THE PROBLEM -
Please report every line from the material that contains the word "allows".

ENTRIES PROVIDED -

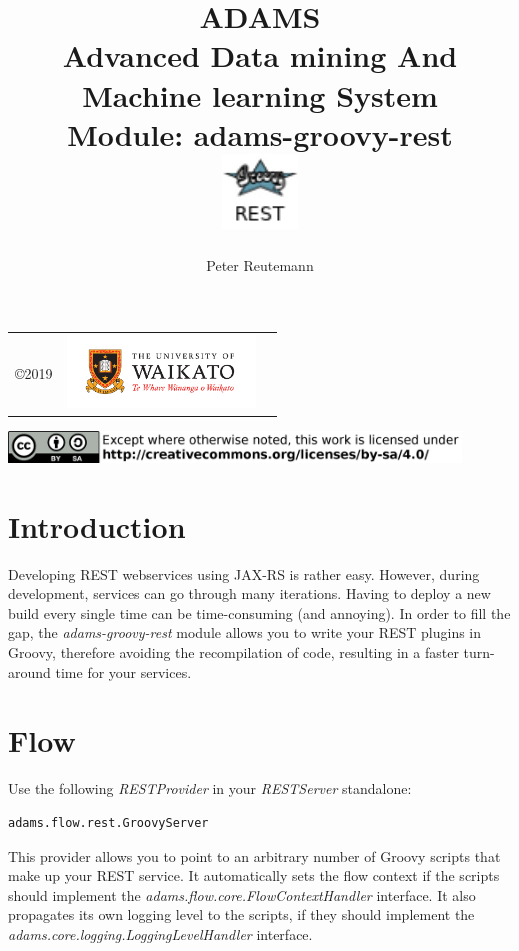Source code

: \documentclass[a4paper]{book}
\title{
  \textbf{ADAMS} \\
  {\Large \textbf{A}dvanced \textbf{D}ata mining \textbf{A}nd \textbf{M}achine
  learning \textbf{S}ystem} \\
  {\Large Module: adams-groovy-rest} \\
  \vspace{1cm}
  \includegraphics[width=2cm]{images/groovy-rest-module.png} \\
}
\author{
  Peter Reutemann
}
\begin{document}
\begin{titlepage}
\maketitle

\thispagestyle{empty}
\center
\begin{table}[b]
	\begin{tabular}{c l l}
		\parbox[c][2cm]{2cm}{\copyright 2019} &
		\parbox[c][2cm]{5cm}{\includegraphics[width=5cm]{images/coat_of_arms.pdf}} \\
	\end{tabular}
	\includegraphics[width=12cm]{images/cc.png} \\
\end{table}

\end{titlepage}

\tableofcontents

\chapter{Introduction}
Developing REST webservices using JAX-RS\cite{jax-rs} is rather easy. However,
during development, services can go through many iterations. Having to deploy
a new build every single time can be time-consuming (and annoying).
In order to fill the gap, the \textit{adams-groovy-rest} module allows you
to write your REST plugins in Groovy\cite{groovy}, therefore avoiding the
recompilation of code, resulting in a faster turn-around time for your services.

\chapter{Flow}
Use the following \textit{RESTProvider} in your \textit{RESTServer} standalone:
\begin{verbatim}
adams.flow.rest.GroovyServer
\end{verbatim}
\noindent This provider allows you to point to an arbitrary number of Groovy
scripts that make up your REST service. It automatically sets the flow context
if the scripts should implement the \textit{adams.flow.core.FlowContextHandler}
interface. It also propagates its own logging level to the scripts, if they
should implement the \textit{adams.core.logging.LoggingLevelHandler} interface.
\end{document}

REPLY -
In order to fill the gap, the \textit{adams-groovy-rest} module allows you
\noindent This provider allows you to point to an arbitrary number of Groovy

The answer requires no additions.